WORK TO COMPLETE »
All of the data below is to be printed again exactly.

*** Opening of RECORDS FOR THE TASK ***

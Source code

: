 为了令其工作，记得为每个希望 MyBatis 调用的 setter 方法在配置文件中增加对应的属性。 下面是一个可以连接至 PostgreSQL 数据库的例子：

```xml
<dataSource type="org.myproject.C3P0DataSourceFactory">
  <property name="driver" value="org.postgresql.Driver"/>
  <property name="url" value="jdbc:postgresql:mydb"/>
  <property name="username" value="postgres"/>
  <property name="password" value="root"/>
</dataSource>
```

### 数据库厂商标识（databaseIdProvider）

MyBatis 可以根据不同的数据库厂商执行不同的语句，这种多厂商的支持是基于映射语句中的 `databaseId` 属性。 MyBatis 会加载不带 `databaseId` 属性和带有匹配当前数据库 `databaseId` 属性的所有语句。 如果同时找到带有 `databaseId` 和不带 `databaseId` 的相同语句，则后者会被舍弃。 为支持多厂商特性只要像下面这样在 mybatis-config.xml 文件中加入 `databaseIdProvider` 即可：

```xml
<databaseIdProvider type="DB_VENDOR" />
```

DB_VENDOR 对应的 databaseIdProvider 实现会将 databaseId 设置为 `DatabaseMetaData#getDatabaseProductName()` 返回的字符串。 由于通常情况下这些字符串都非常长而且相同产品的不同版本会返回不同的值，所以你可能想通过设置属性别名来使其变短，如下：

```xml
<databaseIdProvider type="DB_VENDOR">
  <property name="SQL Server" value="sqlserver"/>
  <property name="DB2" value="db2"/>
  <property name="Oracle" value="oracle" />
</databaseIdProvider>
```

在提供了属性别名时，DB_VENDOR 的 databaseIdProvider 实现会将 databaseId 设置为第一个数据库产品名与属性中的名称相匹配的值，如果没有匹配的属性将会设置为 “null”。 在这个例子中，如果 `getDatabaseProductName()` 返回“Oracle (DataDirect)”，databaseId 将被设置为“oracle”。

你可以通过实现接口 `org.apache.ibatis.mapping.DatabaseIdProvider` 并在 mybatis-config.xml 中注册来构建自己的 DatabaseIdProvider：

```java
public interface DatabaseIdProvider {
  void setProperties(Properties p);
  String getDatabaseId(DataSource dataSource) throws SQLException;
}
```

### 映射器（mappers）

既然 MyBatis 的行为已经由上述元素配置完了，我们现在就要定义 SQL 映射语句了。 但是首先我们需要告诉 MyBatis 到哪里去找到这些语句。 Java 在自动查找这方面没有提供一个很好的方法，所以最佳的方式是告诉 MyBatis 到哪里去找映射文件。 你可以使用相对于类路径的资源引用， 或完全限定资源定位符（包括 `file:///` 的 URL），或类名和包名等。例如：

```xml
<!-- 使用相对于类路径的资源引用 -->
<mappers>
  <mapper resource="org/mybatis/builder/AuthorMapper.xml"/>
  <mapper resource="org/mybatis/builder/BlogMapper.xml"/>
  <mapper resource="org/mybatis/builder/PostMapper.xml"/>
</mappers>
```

*** Close of RECORDS FOR THE TASK ***

WRITTEN RESPONSE »
Source code

: 为了令其工作，记得为每个希望 MyBatis 调用的 setter 方法在配置文件中增加对应的属性。 下面是一个可以连接至 PostgreSQL 数据库的例子：

```xml
<dataSource type="org.myproject.C3P0DataSourceFactory">
  <property name="driver" value="org.postgresql.Driver"/>
  <property name="url" value="jdbc:postgresql:mydb"/>
  <property name="username" value="postgres"/>
  <property name="password" value="root"/>
</dataSource>
```

### 数据库厂商标识（databaseIdProvider）

MyBatis 可以根据不同的数据库厂商执行不同的语句，这种多厂商的支持是基于映射语句中的 `databaseId` 属性。 MyBatis 会加载不带 `databaseId` 属性和带有匹配当前数据库 `databaseId` 属性的所有语句。 如果同时找到带有 `databaseId` 和不带 `databaseId` 的相同语句，则后者会被舍弃。 为支持多厂商特性只要像下面这样在 mybatis-config.xml 文件中加入 `databaseIdProvider` 即可：

```xml
<databaseIdProvider type="DB_VENDOR" />
```

DB_VENDOR 对应的 databaseIdProvider 实现会将 databaseId 设置为 `DatabaseMetaData#getDatabaseProductName()` 返回的字符串。 由于通常情况下这些字符串都非常长而且相同产品的不同版本会返回不同的值，所以你可能想通过设置属性别名来使其变短，如下：

```xml
<databaseIdProvider type="DB_VENDOR">
  <property name="SQL Server" value="sqlserver"/>
  <property name="DB2" value="db2"/>
  <property name="Oracle" value="oracle" />
</databaseIdProvider>
```

在提供了属性别名时，DB_VENDOR 的 databaseIdProvider 实现会将 databaseId 设置为第一个数据库产品名与属性中的名称相匹配的值，如果没有匹配的属性将会设置为 “null”。 在这个例子中，如果 `getDatabaseProductName()` 返回“Oracle (DataDirect)”，databaseId 将被设置为“oracle”。

你可以通过实现接口 `org.apache.ibatis.mapping.DatabaseIdProvider` 并在 mybatis-config.xml 中注册来构建自己的 DatabaseIdProvider：

```java
public interface DatabaseIdProvider {
  void setProperties(Properties p);
  String getDatabaseId(DataSource dataSource) throws SQLException;
}
```

### 映射器（mappers）

既然 MyBatis 的行为已经由上述元素配置完了，我们现在就要定义 SQL 映射语句了。 但是首先我们需要告诉 MyBatis 到哪里去找到这些语句。 Java 在自动查找这方面没有提供一个很好的方法，所以最佳的方式是告诉 MyBatis 到哪里去找映射文件。 你可以使用相对于类路径的资源引用， 或完全限定资源定位符（包括 `file:///` 的 URL），或类名和包名等。例如：

```xml
<!-- 使用相对于类路径的资源引用 -->
<mappers>
  <mapper resource="org/mybatis/builder/AuthorMapper.xml"/>
  <mapper resource="org/mybatis/builder/BlogMapper.xml"/>
  <mapper resource="org/mybatis/builder/PostMapper.xml"/>
</mappers>
```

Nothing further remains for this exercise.